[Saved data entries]
◇ ◇ ◇ ◇

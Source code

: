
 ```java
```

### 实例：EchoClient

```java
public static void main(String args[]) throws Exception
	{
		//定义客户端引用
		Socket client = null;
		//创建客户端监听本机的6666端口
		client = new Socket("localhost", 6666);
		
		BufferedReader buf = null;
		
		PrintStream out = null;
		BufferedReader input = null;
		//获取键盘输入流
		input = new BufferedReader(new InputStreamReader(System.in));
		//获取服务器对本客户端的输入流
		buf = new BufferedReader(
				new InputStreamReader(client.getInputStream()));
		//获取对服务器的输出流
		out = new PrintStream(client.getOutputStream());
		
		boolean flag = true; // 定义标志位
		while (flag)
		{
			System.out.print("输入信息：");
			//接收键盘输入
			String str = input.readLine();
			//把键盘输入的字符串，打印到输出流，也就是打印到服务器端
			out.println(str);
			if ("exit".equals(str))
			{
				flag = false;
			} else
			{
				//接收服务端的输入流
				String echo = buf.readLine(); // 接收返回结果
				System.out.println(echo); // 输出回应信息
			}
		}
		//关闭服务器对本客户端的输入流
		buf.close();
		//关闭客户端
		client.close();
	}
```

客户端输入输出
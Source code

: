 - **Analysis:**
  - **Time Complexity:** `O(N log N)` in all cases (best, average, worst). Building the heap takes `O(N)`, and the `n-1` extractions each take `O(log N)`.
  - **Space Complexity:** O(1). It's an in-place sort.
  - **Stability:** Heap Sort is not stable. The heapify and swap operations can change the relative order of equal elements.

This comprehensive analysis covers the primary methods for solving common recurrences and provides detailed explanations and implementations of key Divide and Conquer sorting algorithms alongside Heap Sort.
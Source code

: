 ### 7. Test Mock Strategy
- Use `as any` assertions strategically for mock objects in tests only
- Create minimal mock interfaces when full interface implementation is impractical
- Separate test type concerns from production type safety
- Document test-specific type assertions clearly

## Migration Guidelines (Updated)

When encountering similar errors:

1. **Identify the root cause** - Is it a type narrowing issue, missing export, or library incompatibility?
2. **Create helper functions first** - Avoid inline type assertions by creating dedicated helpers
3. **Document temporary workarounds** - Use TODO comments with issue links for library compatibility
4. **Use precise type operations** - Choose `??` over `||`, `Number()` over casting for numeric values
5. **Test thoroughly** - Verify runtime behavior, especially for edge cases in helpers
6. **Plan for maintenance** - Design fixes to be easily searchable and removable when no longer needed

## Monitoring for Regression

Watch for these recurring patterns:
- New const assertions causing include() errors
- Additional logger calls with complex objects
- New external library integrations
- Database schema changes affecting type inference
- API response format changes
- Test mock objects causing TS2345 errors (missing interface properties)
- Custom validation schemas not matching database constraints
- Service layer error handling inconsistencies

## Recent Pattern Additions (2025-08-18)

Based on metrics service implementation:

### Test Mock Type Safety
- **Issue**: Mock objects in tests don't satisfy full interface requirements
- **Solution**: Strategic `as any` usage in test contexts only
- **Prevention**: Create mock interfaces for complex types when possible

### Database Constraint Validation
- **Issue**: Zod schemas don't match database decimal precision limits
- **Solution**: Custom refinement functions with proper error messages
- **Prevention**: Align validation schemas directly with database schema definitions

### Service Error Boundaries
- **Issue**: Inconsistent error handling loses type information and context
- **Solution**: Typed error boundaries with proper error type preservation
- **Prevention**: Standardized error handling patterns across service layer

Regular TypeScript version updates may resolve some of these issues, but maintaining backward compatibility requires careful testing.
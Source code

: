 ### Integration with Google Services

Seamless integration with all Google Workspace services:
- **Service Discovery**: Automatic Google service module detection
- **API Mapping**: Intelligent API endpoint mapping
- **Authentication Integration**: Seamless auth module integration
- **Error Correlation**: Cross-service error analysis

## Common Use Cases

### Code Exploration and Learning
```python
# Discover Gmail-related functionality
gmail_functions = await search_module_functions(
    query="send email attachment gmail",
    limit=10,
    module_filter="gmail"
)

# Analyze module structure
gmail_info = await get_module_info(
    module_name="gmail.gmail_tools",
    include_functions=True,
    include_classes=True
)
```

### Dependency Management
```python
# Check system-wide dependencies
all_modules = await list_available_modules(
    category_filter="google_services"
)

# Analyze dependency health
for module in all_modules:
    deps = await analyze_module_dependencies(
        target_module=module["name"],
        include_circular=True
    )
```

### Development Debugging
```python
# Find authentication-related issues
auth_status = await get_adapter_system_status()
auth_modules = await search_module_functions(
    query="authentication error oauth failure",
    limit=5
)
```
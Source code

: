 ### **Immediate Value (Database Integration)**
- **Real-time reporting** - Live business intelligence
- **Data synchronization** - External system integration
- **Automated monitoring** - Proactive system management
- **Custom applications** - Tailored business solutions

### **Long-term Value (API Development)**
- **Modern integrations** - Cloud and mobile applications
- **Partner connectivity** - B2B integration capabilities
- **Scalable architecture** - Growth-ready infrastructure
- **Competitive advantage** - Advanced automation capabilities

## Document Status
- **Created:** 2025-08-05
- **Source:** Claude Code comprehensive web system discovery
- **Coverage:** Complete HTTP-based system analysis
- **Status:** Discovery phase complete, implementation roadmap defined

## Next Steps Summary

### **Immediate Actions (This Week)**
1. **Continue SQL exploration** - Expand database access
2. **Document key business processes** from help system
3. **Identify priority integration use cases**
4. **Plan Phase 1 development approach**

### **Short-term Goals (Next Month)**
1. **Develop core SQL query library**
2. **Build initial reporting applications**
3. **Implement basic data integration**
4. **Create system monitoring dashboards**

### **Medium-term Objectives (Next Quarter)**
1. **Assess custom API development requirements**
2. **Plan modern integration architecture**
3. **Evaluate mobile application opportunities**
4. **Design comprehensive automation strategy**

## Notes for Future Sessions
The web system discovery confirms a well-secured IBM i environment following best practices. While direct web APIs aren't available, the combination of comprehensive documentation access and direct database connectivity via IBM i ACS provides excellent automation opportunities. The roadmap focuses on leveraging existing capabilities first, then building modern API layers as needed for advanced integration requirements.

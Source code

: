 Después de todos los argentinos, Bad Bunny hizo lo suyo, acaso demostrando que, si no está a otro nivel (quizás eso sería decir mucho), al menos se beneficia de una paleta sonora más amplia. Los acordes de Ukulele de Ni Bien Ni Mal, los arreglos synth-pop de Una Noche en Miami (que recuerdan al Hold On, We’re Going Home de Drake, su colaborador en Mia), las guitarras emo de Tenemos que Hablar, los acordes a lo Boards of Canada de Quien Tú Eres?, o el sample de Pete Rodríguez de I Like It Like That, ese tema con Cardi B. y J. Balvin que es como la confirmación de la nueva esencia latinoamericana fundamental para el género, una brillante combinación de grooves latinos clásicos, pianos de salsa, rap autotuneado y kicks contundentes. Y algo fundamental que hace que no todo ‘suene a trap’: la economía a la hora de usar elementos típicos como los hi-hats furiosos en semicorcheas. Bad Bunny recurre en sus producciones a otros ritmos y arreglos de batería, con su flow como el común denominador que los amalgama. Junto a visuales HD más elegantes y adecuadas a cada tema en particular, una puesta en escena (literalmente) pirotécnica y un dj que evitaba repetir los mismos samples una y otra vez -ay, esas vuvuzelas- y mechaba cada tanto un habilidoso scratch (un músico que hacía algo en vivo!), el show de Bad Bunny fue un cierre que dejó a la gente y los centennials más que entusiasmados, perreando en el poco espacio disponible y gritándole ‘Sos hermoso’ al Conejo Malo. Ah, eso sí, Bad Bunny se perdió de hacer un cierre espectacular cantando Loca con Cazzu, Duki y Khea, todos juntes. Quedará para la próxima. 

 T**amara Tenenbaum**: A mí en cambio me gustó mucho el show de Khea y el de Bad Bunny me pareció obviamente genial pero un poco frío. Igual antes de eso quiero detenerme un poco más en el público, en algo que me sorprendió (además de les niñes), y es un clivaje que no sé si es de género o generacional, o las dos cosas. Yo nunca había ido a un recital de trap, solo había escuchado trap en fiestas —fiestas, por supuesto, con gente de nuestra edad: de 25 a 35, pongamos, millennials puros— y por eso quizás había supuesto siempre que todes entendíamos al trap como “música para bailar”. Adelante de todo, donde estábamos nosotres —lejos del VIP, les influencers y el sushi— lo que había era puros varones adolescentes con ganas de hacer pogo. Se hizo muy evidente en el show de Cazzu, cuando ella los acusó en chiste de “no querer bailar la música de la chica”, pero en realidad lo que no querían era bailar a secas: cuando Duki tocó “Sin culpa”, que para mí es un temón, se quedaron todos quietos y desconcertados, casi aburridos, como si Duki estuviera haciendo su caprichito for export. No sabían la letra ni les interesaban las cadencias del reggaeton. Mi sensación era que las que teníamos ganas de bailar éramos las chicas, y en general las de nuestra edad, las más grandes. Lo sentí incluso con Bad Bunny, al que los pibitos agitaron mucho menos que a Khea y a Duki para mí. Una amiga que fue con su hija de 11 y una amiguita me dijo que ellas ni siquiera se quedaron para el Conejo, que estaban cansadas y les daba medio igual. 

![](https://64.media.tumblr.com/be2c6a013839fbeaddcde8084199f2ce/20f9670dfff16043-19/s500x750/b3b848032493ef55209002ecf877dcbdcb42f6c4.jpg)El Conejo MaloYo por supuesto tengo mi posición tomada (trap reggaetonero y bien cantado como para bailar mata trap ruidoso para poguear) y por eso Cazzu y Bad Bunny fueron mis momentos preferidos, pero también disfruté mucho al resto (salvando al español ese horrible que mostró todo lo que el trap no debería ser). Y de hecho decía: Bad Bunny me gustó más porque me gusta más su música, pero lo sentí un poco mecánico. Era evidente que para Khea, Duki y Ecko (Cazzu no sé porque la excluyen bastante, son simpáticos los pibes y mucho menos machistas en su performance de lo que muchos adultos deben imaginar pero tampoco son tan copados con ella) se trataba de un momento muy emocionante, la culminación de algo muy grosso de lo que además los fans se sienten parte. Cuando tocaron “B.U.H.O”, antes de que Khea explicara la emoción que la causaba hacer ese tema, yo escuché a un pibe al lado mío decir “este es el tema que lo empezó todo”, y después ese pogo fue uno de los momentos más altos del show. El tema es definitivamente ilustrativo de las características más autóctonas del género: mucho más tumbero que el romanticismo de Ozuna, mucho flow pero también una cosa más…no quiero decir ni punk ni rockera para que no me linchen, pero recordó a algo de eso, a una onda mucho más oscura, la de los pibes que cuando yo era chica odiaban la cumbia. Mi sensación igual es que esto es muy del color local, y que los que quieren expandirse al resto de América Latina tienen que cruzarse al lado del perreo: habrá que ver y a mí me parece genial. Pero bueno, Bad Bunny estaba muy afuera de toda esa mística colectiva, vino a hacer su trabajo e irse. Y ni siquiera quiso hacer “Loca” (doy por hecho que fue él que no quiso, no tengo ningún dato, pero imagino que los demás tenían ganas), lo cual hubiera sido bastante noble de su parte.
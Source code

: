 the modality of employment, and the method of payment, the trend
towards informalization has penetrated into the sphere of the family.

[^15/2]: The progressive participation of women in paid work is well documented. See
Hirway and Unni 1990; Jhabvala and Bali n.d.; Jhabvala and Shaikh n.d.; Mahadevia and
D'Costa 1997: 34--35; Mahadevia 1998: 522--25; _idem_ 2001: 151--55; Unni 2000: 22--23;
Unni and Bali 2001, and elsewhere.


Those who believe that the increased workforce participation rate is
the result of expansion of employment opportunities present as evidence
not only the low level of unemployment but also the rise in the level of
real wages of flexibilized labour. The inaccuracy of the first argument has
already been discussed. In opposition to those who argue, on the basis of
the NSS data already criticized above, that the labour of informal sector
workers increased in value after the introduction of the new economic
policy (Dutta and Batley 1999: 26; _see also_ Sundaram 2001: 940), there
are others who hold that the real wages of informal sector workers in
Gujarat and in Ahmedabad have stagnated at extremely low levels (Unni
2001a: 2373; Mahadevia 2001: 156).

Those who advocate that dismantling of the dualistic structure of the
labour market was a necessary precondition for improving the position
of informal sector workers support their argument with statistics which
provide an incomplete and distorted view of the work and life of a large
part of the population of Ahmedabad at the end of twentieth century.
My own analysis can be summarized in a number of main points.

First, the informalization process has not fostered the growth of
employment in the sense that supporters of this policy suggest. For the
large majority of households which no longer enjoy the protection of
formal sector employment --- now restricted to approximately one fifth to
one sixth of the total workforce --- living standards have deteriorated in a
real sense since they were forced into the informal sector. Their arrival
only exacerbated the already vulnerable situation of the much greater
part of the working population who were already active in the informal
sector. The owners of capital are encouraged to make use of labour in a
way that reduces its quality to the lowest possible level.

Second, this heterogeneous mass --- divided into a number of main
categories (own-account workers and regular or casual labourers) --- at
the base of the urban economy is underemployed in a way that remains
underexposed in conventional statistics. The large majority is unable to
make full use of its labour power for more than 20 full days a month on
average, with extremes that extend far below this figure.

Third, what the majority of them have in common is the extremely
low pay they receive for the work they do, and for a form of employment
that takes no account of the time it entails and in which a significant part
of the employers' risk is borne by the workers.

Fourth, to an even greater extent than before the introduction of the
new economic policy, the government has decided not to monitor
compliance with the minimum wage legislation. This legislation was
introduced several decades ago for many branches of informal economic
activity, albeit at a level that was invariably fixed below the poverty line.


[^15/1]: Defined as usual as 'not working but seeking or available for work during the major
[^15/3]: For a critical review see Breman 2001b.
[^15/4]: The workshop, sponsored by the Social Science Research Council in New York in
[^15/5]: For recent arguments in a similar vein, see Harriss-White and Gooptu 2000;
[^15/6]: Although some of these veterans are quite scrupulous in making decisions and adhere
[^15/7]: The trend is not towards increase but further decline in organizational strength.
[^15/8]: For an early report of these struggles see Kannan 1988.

◇ ◇ ◇ ◇

▸ **TASK STATEMENT**
Output exactly the span of lines beginning at the first line of the records and ending at the line that holds "- **Time Complexity:**", inclusive, with no other text.

▸ **TASK ANSWER**
Source code

:
 ```java
```

### 实例：EchoClient

```java
public static void main(String args[]) throws Exception
	{
		//定义客户端引用
		Socket client = null;
		//创建客户端监听本机的6666端口
		client = new Socket("localhost", 6666);
		
		BufferedReader buf = null;
		
		PrintStream out = null;
		BufferedReader input = null;
		//获取键盘输入流
		input = new BufferedReader(new InputStreamReader(System.in));
		//获取服务器对本客户端的输入流
		buf = new BufferedReader(
				new InputStreamReader(client.getInputStream()));
		//获取对服务器的输出流
		out = new PrintStream(client.getOutputStream());
		
		boolean flag = true; // 定义标志位
		while (flag)
		{
			System.out.print("输入信息：");
			//接收键盘输入
			String str = input.readLine();
			//把键盘输入的字符串，打印到输出流，也就是打印到服务器端
			out.println(str);
			if ("exit".equals(str))
			{
				flag = false;
			} else
			{
				//接收服务端的输入流
				String echo = buf.readLine(); // 接收返回结果
				System.out.println(echo); // 输出回应信息
			}
		}
		//关闭服务器对本客户端的输入流
		buf.close();
		//关闭客户端
		client.close();
	}
```

客户端输入输出
Source code

: - **Analysis:**
  - **Time Complexity:** `O(N log N)` in all cases (best, average, worst). Building the heap takes `O(N)`, and the `n-1` extractions each take `O(log N)`.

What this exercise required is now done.